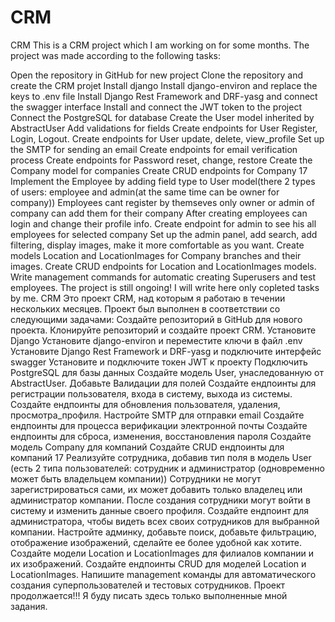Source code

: # CRM
CRM
This is a CRM project which I am working on for some months. The project was made according to the following tasks:

Open the repository in GitHub for new project
Clone the repository and create the CRM projet
Install django
Install django-environ and replace the keys to .env file
Install Django Rest Framework and DRF-yasg and connect the swagger interface
Install and connect the JWT token to the project
Connect the PostgreSQL for database
Create the User model inherited by AbstractUser
Add validations for fields
Create endpoints for User Register, Login, Logout.
Create endpoints for User update, delete, view_profile
Set up the SMTP for sending an email
Create endpoints for email verification process
Create endpoints for Password reset, change, restore
Create the Company model for companies
Create CRUD endpoints for Company 17 Implement the Employee by adding field type to User model(there 2 types of users: employee and admin(at the same time can be owner for company))
Employees cant register by themseves only owner or admin of company can add them for their company
After creating employees can login and change their profile info.
Create endpoint for admin to see his all employees for selected company
Set up the admin panel, add search, add filtering, display images, make it more comfortable as you want.
Create models Location and LocationImages for Company branches and their images.
Create CRUD endpoints for Location and LocationImages models.
Write management commands for automatic creating Superusers and test employees.
The project is still ongoing!
I will write here only copleted tasks by me.
CRM
Это проект CRM, над которым я работаю в течении нескольких месяцев. Проект был выполнен в соответствии со следующими задачами:
Создайте репозиторий в GitHub для нового проекта.
Клонируйте репозиторий и создайте проект CRM.
Установите Django
Установите django-environ и переместите ключи в файл .env
Установите Django Rest Framework и DRF-yasg и подключите интерфейс swagger
Установите и подключите токен JWT к проекту
Подключить PostgreSQL для базы данных
Создайте модель User, унаследованную от AbstractUser.
Добавьте Валидации для полей
Создайте ендпоинты для регистрации пользователя, входа в систему, выхода из системы.
Создайте ендпоинты для обновления пользователя, удаления, просмотра_профиля.
Настройте SMTP для отправки email
Создайте ендпоинты для процесса верификации электронной почты
Создайте ендпоинты для сброса, изменения, восстановления пароля
Создайте модель Company для компаний
Создайте CRUD ендпоинты для компаний 17 Реализуйте сотрудника, добавив тип поля в модель User (есть 2 типа пользователей: сотрудник и администратор (одновременно может быть владельцем компании))
Сотрудники не могут зарегистрироваться сами, их может добавить только владелец или администратор компании.
После создания сотрудники могут войти в систему и изменить данные своего профиля.
Создайте ендпоинт для администратора, чтобы видеть всех своих сотрудников для выбранной компании.
Настройте админку, добавьте поиск, добавьте фильтрацию, отображение изображений, сделайте ее более удобной как хотите.
Создайте модели Location и LocationImages для филиалов компании и их изображений.
Создайте ендпоинты CRUD для моделей Location и LocationImages.
Напишите management команды для автоматического создания суперпользователей и тестовых сотрудников.
Проект продолжается!!!
Я буду писать здесь только выполненные мной задания.
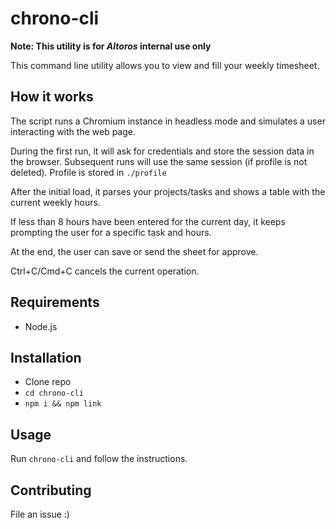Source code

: # chrono-cli

__Note: This utility is for _Altoros_ internal use only__

This command line utility allows you to view and fill your weekly timesheet.

## How it works
The script runs a Chromium instance in headless mode and simulates a user interacting with the web page.

During the first run, it will ask for credentials and store the session data in the browser. Subsequent runs will use the same session (if profile is not deleted). Profile is stored in `./profile` 

After the initial load, it parses your projects/tasks and shows a table with the current weekly hours.

If less than 8 hours have been entered for the current day, it keeps prompting the user for a specific task and hours.

At the end, the user can save or send the sheet for approve.

Ctrl+C/Cmd+C cancels the current operation.

## Requirements
- Node.js

## Installation

- Clone repo
- `cd chrono-cli`
- `npm i && npm link`

## Usage
Run `chrono-cli` and follow the instructions.

## Contributing
File an issue :)
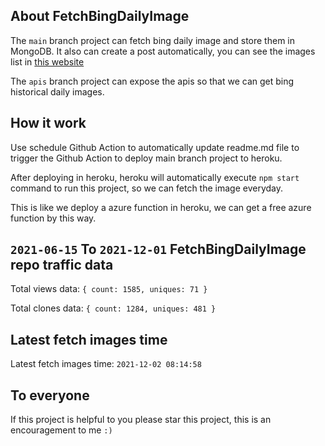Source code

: ## About FetchBingDailyImage

The `main` branch project can fetch bing daily image and store them in MongoDB.
It also can create a post automatically, you can see the images list in [this website](https://oursalbum.netlify.app)

The `apis` branch project can expose the apis so that we can get bing historical daily images.

## How it work

Use schedule Github Action to automatically update readme.md file to trigger the Github Action to deploy main branch project to heroku.

After deploying in heroku, heroku will automatically execute `npm start` command to run this project, so we can fetch the image everyday.

This is like we deploy a azure function in heroku, we can get a free azure function by this way.

## `2021-06-15` To `2021-12-01` FetchBingDailyImage repo traffic data

Total views data: `{ count: 1585, uniques: 71 }`

Total clones data: `{ count: 1284, uniques: 481 }`

## Latest fetch images time

Latest fetch images time: `2021-12-02 08:14:58`

## To everyone

If this project is helpful to you please star this project, this is an encouragement to me `:)`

◆ ◆ ◆

## EXERCISE DIRECTIONS
From the line that has "Employees cant register" through the line that has "Создайте модель User, унаследованную", copy every line exactly as it appears above, and leave out all others.

## RESPONSE
Employees cant register by themseves only owner or admin of company can add them for their company
After creating employees can login and change their profile info.
Create endpoint for admin to see his all employees for selected company
Set up the admin panel, add search, add filtering, display images, make it more comfortable as you want.
Create models Location and LocationImages for Company branches and their images.
Create CRUD endpoints for Location and LocationImages models.
Write management commands for automatic creating Superusers and test employees.
The project is still ongoing!
I will write here only copleted tasks by me.
CRM
Это проект CRM, над которым я работаю в течении нескольких месяцев. Проект был выполнен в соответствии со следующими задачами:
Создайте репозиторий в GitHub для нового проекта.
Клонируйте репозиторий и создайте проект CRM.
Установите Django
Установите django-environ и переместите ключи в файл .env
Установите Django Rest Framework и DRF-yasg и подключите интерфейс swagger
Установите и подключите токен JWT к проекту
Подключить PostgreSQL для базы данных
Создайте модель User, унаследованную от AbstractUser.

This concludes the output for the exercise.